Muslims around the world are gearing up to celebrate Eid al-Fitr, to mark the end of Ramadan, the Islamic holy month of fasting. This year, Eid al-Fitr, known in Singapore and Malaysia as Hari Raya Puasa, is expected to fall on Sunday (25 June) or Monday (26 June), depending on the sighting of the new moon.
The three-day festival, commonly abbreviated to Eid, marks the end of the month-long fasting during Ramadan, which began on May 27 this year. The observation of the month of Ramadan marks the anniversary of the Quran being revealed to Prophet Mohammed.
Fasting during Ramadan is one of the five pillars of Islam along with belief, worship, charitable donation and the pilgrimage to Mecca. Eid al-Fitr, popularly called the Festival of Fast-Breaking, falls on the first day of Shawwal, the 10th month in the Islamic lunar calendar.

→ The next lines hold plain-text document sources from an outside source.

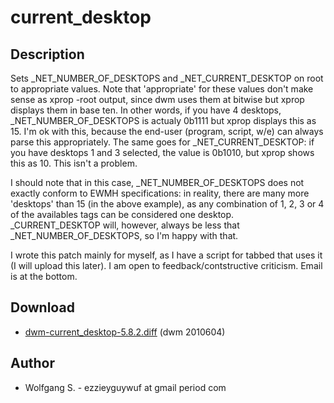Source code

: # current_desktop

## Description

Sets \_NET\_NUMBER\_OF\_DESKTOPS and \_NET\_CURRENT\_DESKTOP on root to appropriate
values. Note that 'appropriate' for these values don't make sense as xprop
-root output, since dwm uses them at bitwise but xprop displays them in base
ten. In other words, if you have 4 desktops, \_NET\_NUMBER\_OF\_DESKTOPS is actualy
0b1111 but xprop displays this as 15. I'm ok with this, because the end-user
(program, script, w/e) can always parse this appropriately. The same goes for
\_NET\_CURRENT\_DESKTOP: if you have desktops 1 and 3 selected, the value is
0b1010, but xprop shows this as 10. This isn't a problem.

I should note that in this case, \_NET\_NUMBER\_OF\_DESKTOPS does not exactly
conform to EWMH specifications: in reality, there are many more 'desktops' than
15 (in the above example), as any combination of 1, 2, 3 or 4 of the availables
tags can be considered one desktop. \_CURRENT\_DESKTOP will, however, always be
less that \_NET\_NUMBER\_OF\_DESKTOPS, so I'm happy with that.

I wrote this patch mainly for myself, as I have a script for tabbed that uses
it (I will upload this later). I am open to feedback/contstructive criticism.
Email is at the bottom.

## Download

* [dwm-current_desktop-5.8.2.diff](dwm-current_desktop-5.8.2.diff) (dwm 2010604)

## Author

* Wolfgang S. - ezzieyguywuf at gmail period com
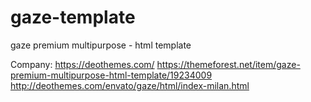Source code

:# gaze-template
gaze premium multipurpose - html template

Company:
https://deothemes.com/
https://themeforest.net/item/gaze-premium-multipurpose-html-template/19234009
http://deothemes.com/envato/gaze/html/index-milan.html
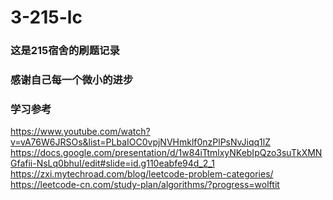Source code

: # 3-215-lc
### 这是215宿舍的刷题记录
### 感谢自己每一个微小的进步
### 学习参考 
https://www.youtube.com/watch?v=vA76W6JRSOs&list=PLbaIOC0vpjNVHmklf0nzPlPsNvJiqq1lZ
https://docs.google.com/presentation/d/1w84iTtmlxyNKebIpQzo3suTkXMNGfafii-NsLq0bhuI/edit#slide=id.g110eabfe94d_2_1
https://zxi.mytechroad.com/blog/leetcode-problem-categories/
https://leetcode-cn.com/study-plan/algorithms/?progress=wolftit
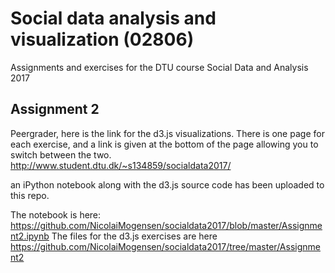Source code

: # Social data analysis and visualization (02806) 
Assignments and exercises for the DTU course Social Data and Analysis 2017

## Assignment 2
Peergrader, here is the link for the d3.js visualizations. There is one page for each exercise, and a link is given at the bottom of the page allowing you to switch between the two.  
http://www.student.dtu.dk/~s134859/socialdata2017/

an iPython notebook along with the d3.js source code has been uploaded to this repo. 

The notebook is here: https://github.com/NicolaiMogensen/socialdata2017/blob/master/Assignment2.ipynb
The files for the d3.js exercises are here https://github.com/NicolaiMogensen/socialdata2017/tree/master/Assignment2
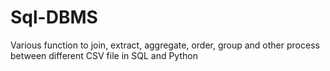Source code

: # Sql-DBMS
Various function to join, extract, aggregate, order, group and other process between different CSV file in SQL and Python
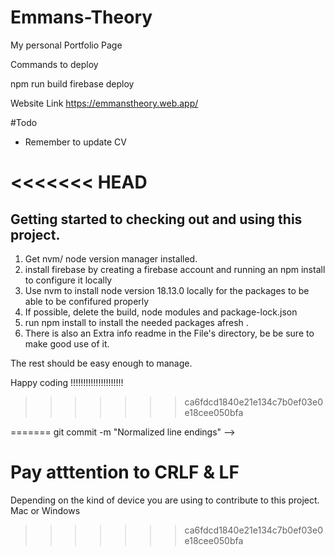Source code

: # Emmans-Theory
My personal Portfolio Page 

Commands to deploy 

npm run build 
firebase deploy

Website Link 
https://emmanstheory.web.app/ 


#Todo 
- Remember to update CV

<<<<<<< HEAD
=======
## Getting started to checking out and using this project. 
1. Get nvm/ node version manager installed.
2. install firebase by creating a firebase account and running an npm install to configure it locally 
3. Use nvm to install node version 18.13.0 locally for the packages to be able to be confifured properly 
4. If possible, delete the build, node modules and package-lock.json 
5. run npm install to install the needed packages afresh .
6. There is also an Extra info readme in the File's directory, be be sure to make good use of it. 




The rest should be easy enough to manage. 


Happy coding !!!!!!!!!!!!!!!!!!!!!




>>>>>>> ca6fdcd1840e21e134c7b0ef03e0e18cee050bfa
<!-- LF vs. CRLF:

LF (Line Feed) is represented as \n and is used for line breaks in UNIX-based systems.
CRLF (Carriage Return and Line Feed) is represented as \r\n and is used for line breaks in Windows.
The Warning Explained:

Git can be configured to automatically convert LF to CRLF when checking out code and convert it back to LF when committing. The warning you're seeing indicates that Git is performing this conversion.
"LF will be replaced by CRLF": This means that when you check out files on your Windows system, LF will be replaced with CRLF.
"The file will have its original line endings in your working directory": This is an assurance that, in your local working directory, the file will still have the LF line endings.
Why It's Relevant:

This conversion ensures that files maintain the correct line endings on both UNIX-based systems and Windows. If not managed properly, different line endings can cause unexpected behavior in applications.
Handling the Warning:

If you want Git to handle line endings automatically, you can set the core.autocrlf configuration:
On Windows: git config --global core.autocrlf true
On Linux/Mac: git config --global core.autocrlf input
If you already have a repository and want to normalize the line endings, you can do:
bash
Copy code
git add --renormalize .
<<<<<<< HEAD
git commit -m "Normalized line endings" -->
=======
git commit -m "Normalized line endings" -->


# Pay atttention to CRLF & LF
Depending on the kind of device you are using to contribute to this project. 
Mac or Windows
>>>>>>> ca6fdcd1840e21e134c7b0ef03e0e18cee050bfa
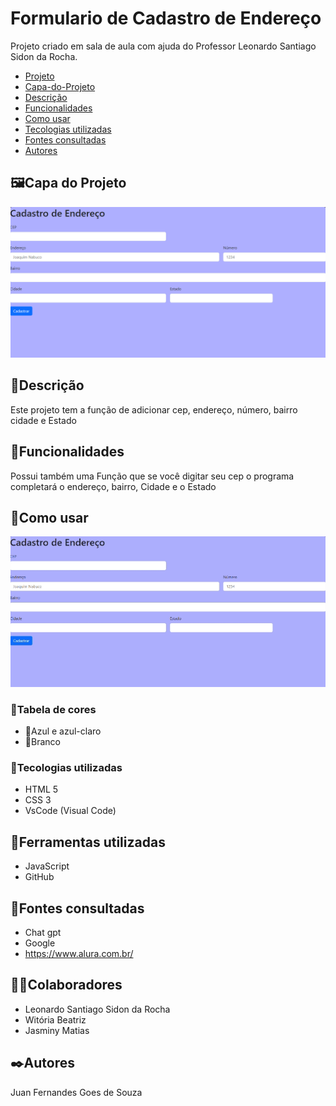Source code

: # Formulario de Cadastro de Endereço
Projeto criado em sala de aula com ajuda do Professor Leonardo Santiago Sidon da Rocha.

* [Projeto](#Formulario-de-Cadastro-de-Endereco)
* [Capa-do-Projeto](#capa-do-projeto) 
* [Descrição](#descrição)   
* [Funcionalidades](#funcionalidades)  
* [Como usar](#como-usar)
* [Tecologias utilizadas](#tecologias-utilizadas)  
* [Fontes consultadas](#fontes-consultadas)  
* [Autores](#autores)
## 🖼️Capa do Projeto
<img src="imgs/Capa.png">

## 📄Descrição

Este projeto tem a função de adicionar cep, endereço, número, bairro cidade e Estado
## 👾Funcionalidades

Possui também uma Função que se você digitar seu cep o programa completará o endereço, bairro, Cidade e o Estado
## 📸Como usar

<img src="imgs/Comousar.gif">

### 🎨Tabela de cores

* 💙Azul e azul-claro 
* 🤍Branco

### 🤖Tecologias utilizadas
* HTML 5
* CSS 3
* VsCode (Visual Code)
## 🔧Ferramentas utilizadas
* JavaScript
* GitHub
## 🔗Fontes consultadas
* Chat gpt
* Google
* https://www.alura.com.br/
## 🤜🤛Colaboradores
* Leonardo Santiago Sidon da Rocha
* Witória Beatriz
* Jasminy Matias

## ✒️Autores
Juan Fernandes Goes de Souza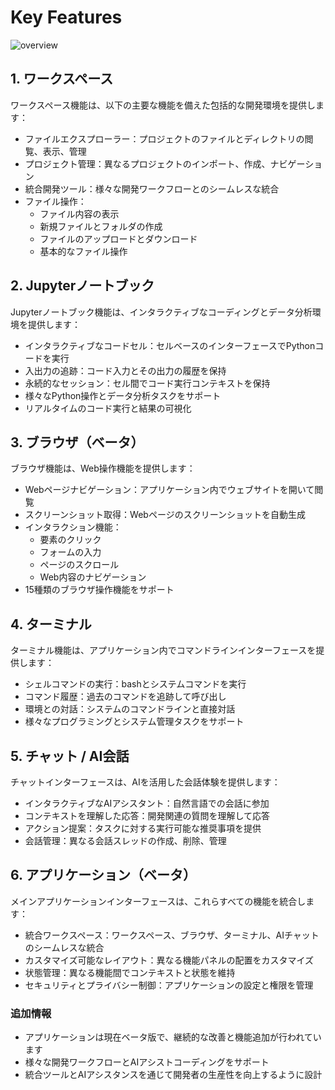 # Key Features

![overview](https://www.all-hands.dev/assets/product/product-slide-1.webp)

## 1. ワークスペース

ワークスペース機能は、以下の主要な機能を備えた包括的な開発環境を提供します：

* ファイルエクスプローラー：プロジェクトのファイルとディレクトリの閲覧、表示、管理
* プロジェクト管理：異なるプロジェクトのインポート、作成、ナビゲーション
* 統合開発ツール：様々な開発ワークフローとのシームレスな統合
* ファイル操作：
  * ファイル内容の表示
  * 新規ファイルとフォルダの作成
  * ファイルのアップロードとダウンロード
  * 基本的なファイル操作

## 2. Jupyterノートブック

Jupyterノートブック機能は、インタラクティブなコーディングとデータ分析環境を提供します：

* インタラクティブなコードセル：セルベースのインターフェースでPythonコードを実行
* 入出力の追跡：コード入力とその出力の履歴を保持
* 永続的なセッション：セル間でコード実行コンテキストを保持
* 様々なPython操作とデータ分析タスクをサポート
* リアルタイムのコード実行と結果の可視化

## 3. ブラウザ（ベータ）

ブラウザ機能は、Web操作機能を提供します：

* Webページナビゲーション：アプリケーション内でウェブサイトを開いて閲覧
* スクリーンショット取得：Webページのスクリーンショットを自動生成
* インタラクション機能：
  * 要素のクリック
  * フォームの入力
  * ページのスクロール
  * Web内容のナビゲーション
* 15種類のブラウザ操作機能をサポート

## 4. ターミナル

ターミナル機能は、アプリケーション内でコマンドラインインターフェースを提供します：

* シェルコマンドの実行：bashとシステムコマンドを実行
* コマンド履歴：過去のコマンドを追跡して呼び出し
* 環境との対話：システムのコマンドラインと直接対話
* 様々なプログラミングとシステム管理タスクをサポート

## 5. チャット / AI会話

チャットインターフェースは、AIを活用した会話体験を提供します：

* インタラクティブなAIアシスタント：自然言語での会話に参加
* コンテキストを理解した応答：開発関連の質問を理解して応答
* アクション提案：タスクに対する実行可能な推奨事項を提供
* 会話管理：異なる会話スレッドの作成、削除、管理

## 6. アプリケーション（ベータ）

メインアプリケーションインターフェースは、これらすべての機能を統合します：

* 統合ワークスペース：ワークスペース、ブラウザ、ターミナル、AIチャットのシームレスな統合
* カスタマイズ可能なレイアウト：異なる機能パネルの配置をカスタマイズ
* 状態管理：異なる機能間でコンテキストと状態を維持
* セキュリティとプライバシー制御：アプリケーションの設定と権限を管理

### 追加情報

* アプリケーションは現在ベータ版で、継続的な改善と機能追加が行われています
* 様々な開発ワークフローとAIアシストコーディングをサポート
* 統合ツールとAIアシスタンスを通じて開発者の生産性を向上するように設計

How do Muslims celebrate Eid?
Eid al-Fitr begins with morning prayers and is followed by feasting and celebrations among family and friends.
Some Muslims also celebrate the festival by wearing new clothes, giving each other gifts and decorating their homes. Presents are also exchanged, with the common greeting of "Eid Mubarak", which translates to "Have a blessed Eid".